WEGG
- Royston, Georgia; United States;
- Frequency: 95.3 MHz
- Branding: Good Time Oldies 95.3 WEGG

Programming
- Format: Oldies

Ownership
- Owner: Georgia-Carolina Radiocasting Companies; (Lake Hartwell Radio, Inc.);
- Sister stations: WLHR-FM

History
- First air date: 2009
- Former call signs: WYPJ (2009–2021)

Technical information
- Licensing authority: FCC
- Facility ID: 166080
- Class: A
- ERP: 3,300 watts
- HAAT: 137 meters (449 ft)
- Transmitter coordinates: 34°15′01″N 83°07′24″W﻿ / ﻿34.25028°N 83.12333°W

Links
- Public license information: Public file; LMS;
- Webcast: Listen live
- Website: 953wegg.com

= WEGG =

Radio station in Royston, Georgia

WEGG (95.3 FM) is a radio station broadcasting an oldies format that is licensed to Royston, Georgia, United States. The station is owned by Georgia-Carolina Radiocasting Companies under licensee Lake Hartwell Radio, Inc.

From its beginning in 2009 to 2021 WYPJ was licensed to Due West, South Carolina, serving the Anderson, South Carolina area with a format of Today's R&B music and Urban Oldies.

On May 31, 2020, WYPJ was sold by RFPJY, LLC to Lake Hartwell Radio, LLC, and went off the air. The sale of the station was consummated on January 19, 2021, and the call sign was changed from WYPJ to WEGG on January 21, 2021.
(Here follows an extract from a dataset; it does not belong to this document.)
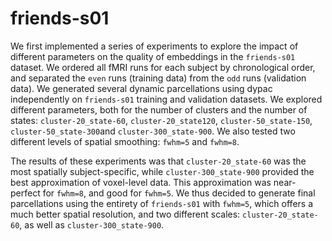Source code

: friends-s01
===========

We first implemented a series of experiments to explore the impact of different parameters on the quality of embeddings in the `friends-s01` dataset. We ordered all fMRI runs for each subject by chronological order, and separated the `even` runs (training data) from the `odd` runs (validation data). We generated several dynamic parcellations using dypac independently on `friends-s01` training and validation datasets. We explored different parameters, both for the number of clusters and the number of states: `cluster-20_state-60`, `cluster-20_state120`, `cluster-50_state-150`, `cluster-50_state-300`and `cluster-300_state-900`. We also tested two different levels of spatial smoothing: `fwhm=5` and `fwhm=8`. 

The results of these experiments was that `cluster-20_state-60` was the most spatially subject-specific, while `cluster-300_state-900` provided the best approximation of voxel-level data. This approximation was near-perfect for `fwhm=8`, and good for `fwhm=5`. We thus decided to generate final parcellations using the entirety of `friends-s01` with `fwhm=5`, which offers a much better spatial resolution, and two different scales: `cluster-20_state-60`, as well as `cluster-300_state-900`.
Following the sale to Lake Hartwell Radio the station's community of license was moved to Bowman, Georgia on May 25, 2021, and then to Royston, Georgia on February 20, 2026. The move from Bowman to Royston made no changes to the station's licensed facility or tower location, but resulted in a priority 4 allotment improvement by providing a 2nd local and first full-time service to the substantially larger community of Royston.

On August 3, 2022, WEGG launched an oldies format branded as "95.3 WEGG Good Time Oldies", carrying programming from Westwood One's Good Time Oldies network.

On April 17, 2025, after having received word that Westwood One would discontinue the Good Time Oldies format, WEGG took the oldies format in-house.

WEGG also carries three specialty shows

Street Corner Symphony with host Stompin' Zemo (Doo Wop Music) - Saturdays from 7:00 a.m. until 10:00 a.m.

Pat Gwinn At The Beach with host Pat Gwinn (Carolina Beach Music) -Saturdays from 10:00 a.m. until 12:00 p.m.

Yacht Rock Radio with host Captain Adam (light rock hits of the 70's and early 80's) Saturdays from 12:00 p.m. until 2:00 p.m.